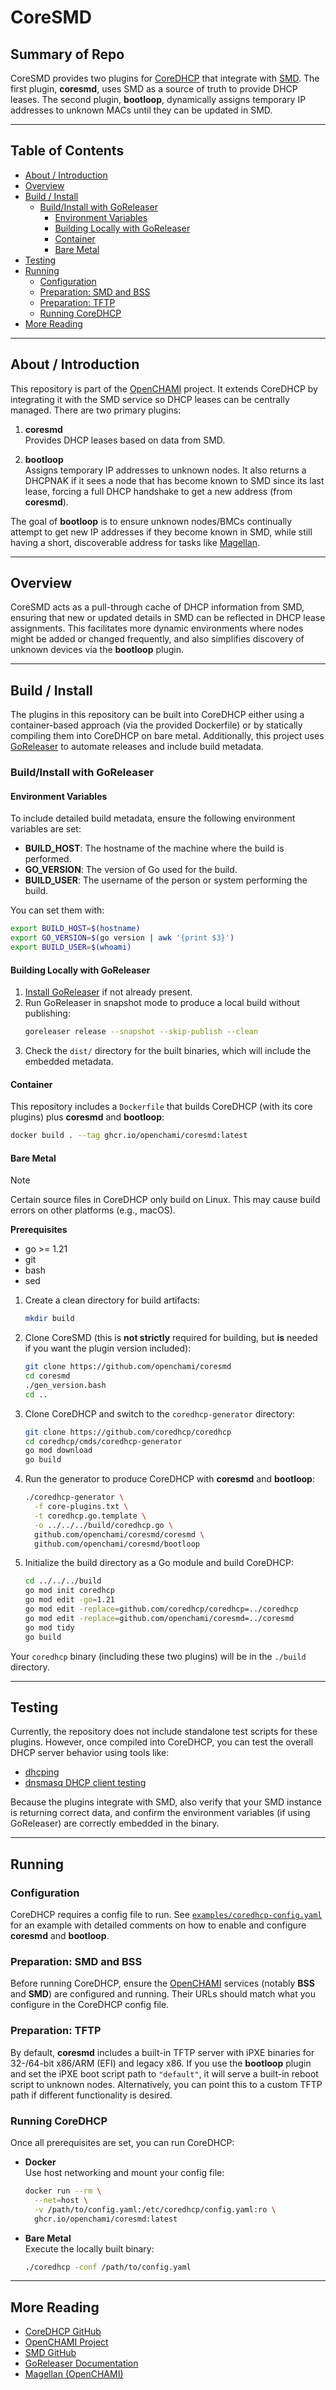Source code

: 
# CoreSMD

## Summary of Repo

CoreSMD provides two plugins for [CoreDHCP](https://github.com/coredhcp/coredhcp) that integrate with [SMD](https://github.com/OpenCHAMI/smd). The first plugin, **coresmd**, uses SMD as a source of truth to provide DHCP leases. The second plugin, **bootloop**, dynamically assigns temporary IP addresses to unknown MACs until they can be updated in SMD.

---

## Table of Contents

- [About / Introduction](#about--introduction)
- [Overview](#overview)
- [Build / Install](#build--install)
  - [Build/Install with GoReleaser](#buildinstall-with-goreleaser)
    - [Environment Variables](#environment-variables)
    - [Building Locally with GoReleaser](#building-locally-with-goreleaser)
    - [Container](#container)
    - [Bare Metal](#bare-metal)
- [Testing](#testing)
- [Running](#running)
  - [Configuration](#configuration)
  - [Preparation: SMD and BSS](#preparation-smd-and-bss)
  - [Preparation: TFTP](#preparation-tftp)
  - [Running CoreDHCP](#running-coredhcp)
- [More Reading](#more-reading)

---

## About / Introduction

This repository is part of the [OpenCHAMI](https://openchami.org) project. It extends CoreDHCP by integrating it with the SMD service so DHCP leases can be centrally managed. There are two primary plugins:

1. **coresmd**  
   Provides DHCP leases based on data from SMD.

2. **bootloop**  
   Assigns temporary IP addresses to unknown nodes. It also returns a DHCPNAK if it sees a node that has become known to SMD since its last lease, forcing a full DHCP handshake to get a new address (from **coresmd**).

The goal of **bootloop** is to ensure unknown nodes/BMCs continually attempt to get new IP addresses if they become known in SMD, while still having a short, discoverable address for tasks like [Magellan](https://github.com/OpenCHAMI/magellan).

---

## Overview

CoreSMD acts as a pull-through cache of DHCP information from SMD, ensuring that new or updated details in SMD can be reflected in DHCP lease assignments. This facilitates more dynamic environments where nodes might be added or changed frequently, and also simplifies discovery of unknown devices via the **bootloop** plugin.

---

## Build / Install

The plugins in this repository can be built into CoreDHCP either using a container-based approach (via the provided Dockerfile) or by statically compiling them into CoreDHCP on bare metal. Additionally, this project uses [GoReleaser](https://goreleaser.com/) to automate releases and include build metadata.

### Build/Install with GoReleaser

#### Environment Variables

To include detailed build metadata, ensure the following environment variables are set:

- **BUILD_HOST**: The hostname of the machine where the build is performed.
- **GO_VERSION**: The version of Go used for the build.
- **BUILD_USER**: The username of the person or system performing the build.

You can set them with:

```bash
export BUILD_HOST=$(hostname)
export GO_VERSION=$(go version | awk '{print $3}')
export BUILD_USER=$(whoami)
```

#### Building Locally with GoReleaser

1. [Install GoReleaser](https://goreleaser.com/install/) if not already present.
2. Run GoReleaser in snapshot mode to produce a local build without publishing:
   ```bash
   goreleaser release --snapshot --skip-publish --clean
   ```
3. Check the `dist/` directory for the built binaries, which will include the embedded metadata.

#### Container

This repository includes a `Dockerfile` that builds CoreDHCP (with its core plugins) plus **coresmd** and **bootloop**:

```bash
docker build . --tag ghcr.io/openchami/coresmd:latest
```

#### Bare Metal

> [!NOTE]
> Certain source files in CoreDHCP only build on Linux. This may cause build errors on other platforms (e.g., macOS).  

**Prerequisites**  
- go >= 1.21  
- git  
- bash  
- sed  

1. Create a clean directory for build artifacts:
   ```bash
   mkdir build
   ```
2. Clone CoreSMD (this is **not strictly** required for building, but **is** needed if you want the plugin version included):
   ```bash
   git clone https://github.com/openchami/coresmd
   cd coresmd
   ./gen_version.bash
   cd ..
   ```
3. Clone CoreDHCP and switch to the `coredhcp-generator` directory:
   ```bash
   git clone https://github.com/coredhcp/coredhcp
   cd coredhcp/cmds/coredhcp-generator
   go mod download
   go build
   ```
4. Run the generator to produce CoreDHCP with **coresmd** and **bootloop**:
   ```bash
   ./coredhcp-generator \
     -f core-plugins.txt \
     -t coredhcp.go.template \
     -o ../../../build/coredhcp.go \
     github.com/openchami/coresmd/coresmd \
     github.com/openchami/coresmd/bootloop
   ```
5. Initialize the build directory as a Go module and build CoreDHCP:
   ```bash
   cd ../../../build
   go mod init coredhcp
   go mod edit -go=1.21
   go mod edit -replace=github.com/coredhcp/coredhcp=../coredhcp
   go mod edit -replace=github.com/openchami/coresmd=../coresmd
   go mod tidy
   go build
   ```

Your `coredhcp` binary (including these two plugins) will be in the `./build` directory.

---

## Testing

Currently, the repository does not include standalone test scripts for these plugins. However, once compiled into CoreDHCP, you can test the overall DHCP server behavior using tools like:

- [dhcping](https://github.com/rickardw/dhcping)
- [dnsmasq DHCP client testing](http://www.thekelleys.org.uk/dnsmasq/doc.html)

Because the plugins integrate with SMD, also verify that your SMD instance is returning correct data, and confirm the environment variables (if using GoReleaser) are correctly embedded in the binary.

---

## Running

### Configuration

CoreDHCP requires a config file to run. See [`examples/coredhcp-config.yaml`](examples/coredhcp-config.yaml) for an example with detailed comments on how to enable and configure **coresmd** and **bootloop**.

### Preparation: SMD and BSS

Before running CoreDHCP, ensure the [OpenCHAMI](https://openchami.org) services (notably **BSS** and **SMD**) are configured and running. Their URLs should match what you configure in the CoreDHCP config file.

### Preparation: TFTP

By default, **coresmd** includes a built-in TFTP server with iPXE binaries for 32-/64-bit x86/ARM (EFI) and legacy x86. If you use the **bootloop** plugin and set the iPXE boot script path to `"default"`, it will serve a built-in reboot script to unknown nodes. Alternatively, you can point this to a custom TFTP path if different functionality is desired.

### Running CoreDHCP

Once all prerequisites are set, you can run CoreDHCP:

- **Docker**  
  Use host networking and mount your config file:
  ```bash
  docker run --rm \
    --net=host \
    -v /path/to/config.yaml:/etc/coredhcp/config.yaml:ro \
    ghcr.io/openchami/coresmd:latest
  ```

- **Bare Metal**  
  Execute the locally built binary:
  ```bash
  ./coredhcp -conf /path/to/config.yaml
  ```

---

## More Reading

- [CoreDHCP GitHub](https://github.com/coredhcp/coredhcp)
- [OpenCHAMI Project](https://openchami.org)
- [SMD GitHub](https://github.com/OpenCHAMI/smd)
- [GoReleaser Documentation](https://goreleaser.com/install/)
- [Magellan (OpenCHAMI)](https://github.com/OpenCHAMI/magellan)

--------------------------------------------------

## [EXERCISE BRIEF]
From the first line to the last, retype the material exactly and exclude the pictures.

## [ANSWER BOX]
Source code

: 
# CoreSMD

## Summary of Repo

CoreSMD provides two plugins for [CoreDHCP](https://github.com/coredhcp/coredhcp) that integrate with [SMD](https://github.com/OpenCHAMI/smd). The first plugin, **coresmd**, uses SMD as a source of truth to provide DHCP leases. The second plugin, **bootloop**, dynamically assigns temporary IP addresses to unknown MACs until they can be updated in SMD.

---

## Table of Contents

- [About / Introduction](#about--introduction)
- [Overview](#overview)
- [Build / Install](#build--install)
  - [Build/Install with GoReleaser](#buildinstall-with-goreleaser)
    - [Environment Variables](#environment-variables)
    - [Building Locally with GoReleaser](#building-locally-with-goreleaser)
    - [Container](#container)
    - [Bare Metal](#bare-metal)
- [Testing](#testing)
- [Running](#running)
  - [Configuration](#configuration)
  - [Preparation: SMD and BSS](#preparation-smd-and-bss)
  - [Preparation: TFTP](#preparation-tftp)
  - [Running CoreDHCP](#running-coredhcp)
- [More Reading](#more-reading)

---

## About / Introduction

This repository is part of the [OpenCHAMI](https://openchami.org) project. It extends CoreDHCP by integrating it with the SMD service so DHCP leases can be centrally managed. There are two primary plugins:

1. **coresmd**  
   Provides DHCP leases based on data from SMD.

2. **bootloop**  
   Assigns temporary IP addresses to unknown nodes. It also returns a DHCPNAK if it sees a node that has become known to SMD since its last lease, forcing a full DHCP handshake to get a new address (from **coresmd**).

The goal of **bootloop** is to ensure unknown nodes/BMCs continually attempt to get new IP addresses if they become known in SMD, while still having a short, discoverable address for tasks like [Magellan](https://github.com/OpenCHAMI/magellan).

---

## Overview

CoreSMD acts as a pull-through cache of DHCP information from SMD, ensuring that new or updated details in SMD can be reflected in DHCP lease assignments. This facilitates more dynamic environments where nodes might be added or changed frequently, and also simplifies discovery of unknown devices via the **bootloop** plugin.

---

## Build / Install

The plugins in this repository can be built into CoreDHCP either using a container-based approach (via the provided Dockerfile) or by statically compiling them into CoreDHCP on bare metal. Additionally, this project uses [GoReleaser](https://goreleaser.com/) to automate releases and include build metadata.

### Build/Install with GoReleaser

#### Environment Variables

To include detailed build metadata, ensure the following environment variables are set:

- **BUILD_HOST**: The hostname of the machine where the build is performed.
- **GO_VERSION**: The version of Go used for the build.
- **BUILD_USER**: The username of the person or system performing the build.

You can set them with:

```bash
export BUILD_HOST=$(hostname)
export GO_VERSION=$(go version | awk '{print $3}')
export BUILD_USER=$(whoami)
```

#### Building Locally with GoReleaser

1. [Install GoReleaser](https://goreleaser.com/install/) if not already present.
2. Run GoReleaser in snapshot mode to produce a local build without publishing:
   ```bash
   goreleaser release --snapshot --skip-publish --clean
   ```
3. Check the `dist/` directory for the built binaries, which will include the embedded metadata.

#### Container

This repository includes a `Dockerfile` that builds CoreDHCP (with its core plugins) plus **coresmd** and **bootloop**:

```bash
docker build . --tag ghcr.io/openchami/coresmd:latest
```

#### Bare Metal

> [!NOTE]
> Certain source files in CoreDHCP only build on Linux. This may cause build errors on other platforms (e.g., macOS).  

**Prerequisites**  
- go >= 1.21  
- git  
- bash  
- sed  

1. Create a clean directory for build artifacts:
   ```bash
   mkdir build
   ```
2. Clone CoreSMD (this is **not strictly** required for building, but **is** needed if you want the plugin version included):
   ```bash
   git clone https://github.com/openchami/coresmd
   cd coresmd
   ./gen_version.bash
   cd ..
   ```
3. Clone CoreDHCP and switch to the `coredhcp-generator` directory:
   ```bash
   git clone https://github.com/coredhcp/coredhcp
   cd coredhcp/cmds/coredhcp-generator
   go mod download
   go build
   ```
4. Run the generator to produce CoreDHCP with **coresmd** and **bootloop**:
   ```bash
   ./coredhcp-generator \
     -f core-plugins.txt \
     -t coredhcp.go.template \
     -o ../../../build/coredhcp.go \
     github.com/openchami/coresmd/coresmd \
     github.com/openchami/coresmd/bootloop
   ```
5. Initialize the build directory as a Go module and build CoreDHCP:
   ```bash
   cd ../../../build
   go mod init coredhcp
   go mod edit -go=1.21
   go mod edit -replace=github.com/coredhcp/coredhcp=../coredhcp
   go mod edit -replace=github.com/openchami/coresmd=../coresmd
   go mod tidy
   go build
   ```

Your `coredhcp` binary (including these two plugins) will be in the `./build` directory.

---

## Testing

Currently, the repository does not include standalone test scripts for these plugins. However, once compiled into CoreDHCP, you can test the overall DHCP server behavior using tools like:

- [dhcping](https://github.com/rickardw/dhcping)
- [dnsmasq DHCP client testing](http://www.thekelleys.org.uk/dnsmasq/doc.html)

Because the plugins integrate with SMD, also verify that your SMD instance is returning correct data, and confirm the environment variables (if using GoReleaser) are correctly embedded in the binary.

---

## Running

### Configuration

CoreDHCP requires a config file to run. See [`examples/coredhcp-config.yaml`](examples/coredhcp-config.yaml) for an example with detailed comments on how to enable and configure **coresmd** and **bootloop**.

### Preparation: SMD and BSS

Before running CoreDHCP, ensure the [OpenCHAMI](https://openchami.org) services (notably **BSS** and **SMD**) are configured and running. Their URLs should match what you configure in the CoreDHCP config file.

### Preparation: TFTP

By default, **coresmd** includes a built-in TFTP server with iPXE binaries for 32-/64-bit x86/ARM (EFI) and legacy x86. If you use the **bootloop** plugin and set the iPXE boot script path to `"default"`, it will serve a built-in reboot script to unknown nodes. Alternatively, you can point this to a custom TFTP path if different functionality is desired.

### Running CoreDHCP

Once all prerequisites are set, you can run CoreDHCP:

- **Docker**  
  Use host networking and mount your config file:
  ```bash
  docker run --rm \
    --net=host \
    -v /path/to/config.yaml:/etc/coredhcp/config.yaml:ro \
    ghcr.io/openchami/coresmd:latest
  ```

- **Bare Metal**  
  Execute the locally built binary:
  ```bash
  ./coredhcp -conf /path/to/config.yaml
  ```

---

## More Reading

- [CoreDHCP GitHub](https://github.com/coredhcp/coredhcp)
- [OpenCHAMI Project](https://openchami.org)
- [SMD GitHub](https://github.com/OpenCHAMI/smd)
- [GoReleaser Documentation](https://goreleaser.com/install/)
- [Magellan (OpenCHAMI)](https://github.com/OpenCHAMI/magellan)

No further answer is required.